Not everybody thinks the legacy provision is a good idea. “Ninety-nine out of 100 lawyers would advise against taking this step,” says Emery, “because it ties the hands of future boards.” But social entrepreneurs have what Emery calls “intentionality.” They are like donors to a land trust who voluntarily give up the development rights to their land in order to preserve its natural integrity forever.

Emery was surprised at another opponent of the legacy clause: B Labs, the national not-for-profit that runs a rigorous social auditing program and promotes the idea of benefit corporations internationally. “They wanted all the state laws to be the same,” she says. “But we wanted to be the leader.”

Emery doesn’t know many Connecticut benefit corporations will make their status permanent when the law allows it in October 2016. “It might not be too many,” she says. “But I want Connecticut to be the social enterprise state. This gives us an opportunity to tell social entrepreneurs that if this is your intention, this is what you need to do. Come to Connecticut and flip the switch.”
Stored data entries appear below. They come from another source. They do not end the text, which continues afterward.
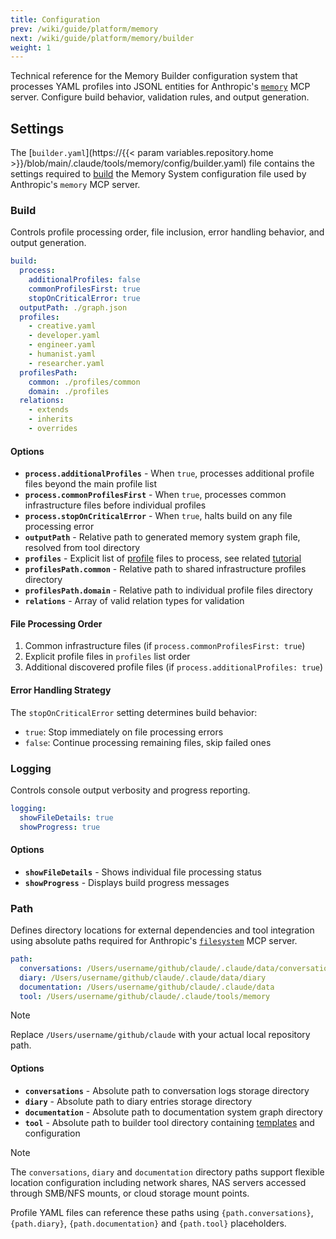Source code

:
 ```yaml
---
title: Configuration
prev: /wiki/guide/platform/memory
next: /wiki/guide/platform/memory/builder
weight: 1
---
```


Technical reference for the Memory Builder configuration system that processes YAML profiles into JSONL entities for Anthropic's [`memory`](https://github.com/modelcontextprotocol/servers/tree/main/src/memory) MCP server. Configure build behavior, validation rules, and output generation.

<!--more-->

## Settings

The [`builder.yaml`](https://{{< param variables.repository.home >}}/blob/main/.claude/tools/memory/config/builder.yaml) file contains the settings required to [build](/claude/wiki/guide/platform/memory/builder) the Memory System configuration file used by Anthropic's `memory` MCP server.

### Build

Controls profile processing order, file inclusion, error handling behavior, and output generation.

```yaml
build:
  process:
    additionalProfiles: false
    commonProfilesFirst: true
    stopOnCriticalError: true
  outputPath: ./graph.json
  profiles:
    - creative.yaml
    - developer.yaml
    - engineer.yaml
    - humanist.yaml
    - researcher.yaml
  profilesPath:
    common: ./profiles/common
    domain: ./profiles
  relations:
    - extends
    - inherits
    - overrides
```

#### Options

- **`process.additionalProfiles`** - When `true`, processes additional profile files beyond the main profile list
- **`process.commonProfilesFirst`** - When `true`, processes common infrastructure files before individual profiles
- **`process.stopOnCriticalError`** - When `true`, halts build on any file processing error
- **`outputPath`** - Relative path to generated memory system graph file, resolved from tool directory
- **`profiles`** - Explicit list of [profile](/claude/wiki/guide/profile) files to process, see related [tutorial](/claude/tutorials/handbook/profile/design)
- **`profilesPath.common`** - Relative path to shared infrastructure profiles directory
- **`profilesPath.domain`** - Relative path to individual profile files directory
- **`relations`** - Array of valid relation types for validation

#### File Processing Order

1. Common infrastructure files (if `process.commonProfilesFirst: true`)
2. Explicit profile files in `profiles` list order
3. Additional discovered profile files (if `process.additionalProfiles: true`)

#### Error Handling Strategy

The `stopOnCriticalError` setting determines build behavior:

- `true`: Stop immediately on file processing errors
- `false`: Continue processing remaining files, skip failed ones

### Logging

Controls console output verbosity and progress reporting.

```yaml
logging:
  showFileDetails: true
  showProgress: true
```

#### Options

- **`showFileDetails`** - Shows individual file processing status
- **`showProgress`** - Displays build progress messages

### Path

Defines directory locations for external dependencies and tool integration using absolute paths required for Anthropic's [`filesystem`](https://github.com/modelcontextprotocol/servers/tree/main/src/filesystem) MCP server.

```yaml
path:
  conversations: /Users/username/github/claude/.claude/data/conversations
  diary: /Users/username/github/claude/.claude/data/diary
  documentation: /Users/username/github/claude/.claude/data
  tool: /Users/username/github/claude/.claude/tools/memory
```

> [!NOTE]
> Replace `/Users/username/github/claude` with your actual local repository path.

#### Options

- **`conversations`** - Absolute path to conversation logs storage directory
- **`diary`** - Absolute path to diary entries storage directory
- **`documentation`** - Absolute path to documentation system graph directory
- **`tool`** - Absolute path to builder tool directory containing [templates](/claude/wiki/guide/platform/memory/templates) and configuration

> [!NOTE]
> The `conversations`, `diary` and `documentation` directory paths support flexible location configuration including network shares, NAS servers accessed through SMB/NFS mounts, or cloud storage mount points.

Profile YAML files can reference these paths using `{path.conversations}`, `{path.diary}`, `{path.documentation}` and `{path.tool}` placeholders.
Certified B Corps Are Only Halfway Done

steve-piersanti-started-berrett-koehlerSteven Piersanti founded Berrett Koehler Publishers 24 years ago, shortly after he was fired. Piersanti, an executive at Jossey Bass, refused an order from the company’s new owner, billionaire investor Robert Maxwell, to lay off eight valued employees. He was fired for insubordination.

After the news got around, Piersanti was deluged with offers of support from authors, suppliers, and investors who were also dismayed by Maxwell’s emphasis on maximizing short-term profits at the expense of everything else. Piersanti started Berrett Koehler (BK) to represent the interests of all stakeholders in the publishing process. Today the company has a large catalog of books (including one of mine) on progressive business practices and work/life issues.

Four years ago, BK hired B Labs to audit over 280 of its social, environmental, and employment practices. BK wanted to demonstrate that it met a high standard for corporate citizenship and was creating social benefits as well as profits. When it passed the audit, BK became one of over 1,450 “certified B Corps” which are audited every two years. But that wasn’t enough for Piersanti.

On October 21, BK also changed its California corporate charter to become a benefit corporation. BK’s articles of incorporation now require directors to balance the interests of employees, customers, and other stakeholders with those of shareholders in all company decisions. BK and other benefit corporations must produce a public benefit as well as profits, and they must also report to the public on exactly how those benefits are being produced.

“The audit and the chartering need to work hand in hand,” says Piersanti. “Neither one is sufficient if you’re really committed to running a business that also pursues social goals.

“The B Labs audit is rigorous, but it is also voluntary. You could pass the audit in October, elect new leadership in November, and abandon all the policies that made you a certified B Corp in December. On the other hand, becoming a chartered benefit corporation creates legal obligations that are far more likely to survive hard times or changes in leadership. But those obligations are vague, and there’s no penalty if you don’t meet them.

“If you’re a chartered benefit corporation but you don’t undergo the audit, you could say in your papers that handing out free guns to everyone is your public benefit. If you take the audit, you can’t get away with that. The audit is the state of the art, and the charter means you’re not going back, but you have to do them both or it won’t really work.”

Piersanti, who is 62, says he had an eye on his own legacy when he took BK through the two-part process. “Succession planning is important to any business,” he says. “But if your business has a mission, you need to be concerned with more than finding the right people for the right positions. You also need to pay attention to the institution and how it’s structured, or else the mission won’t survive you.”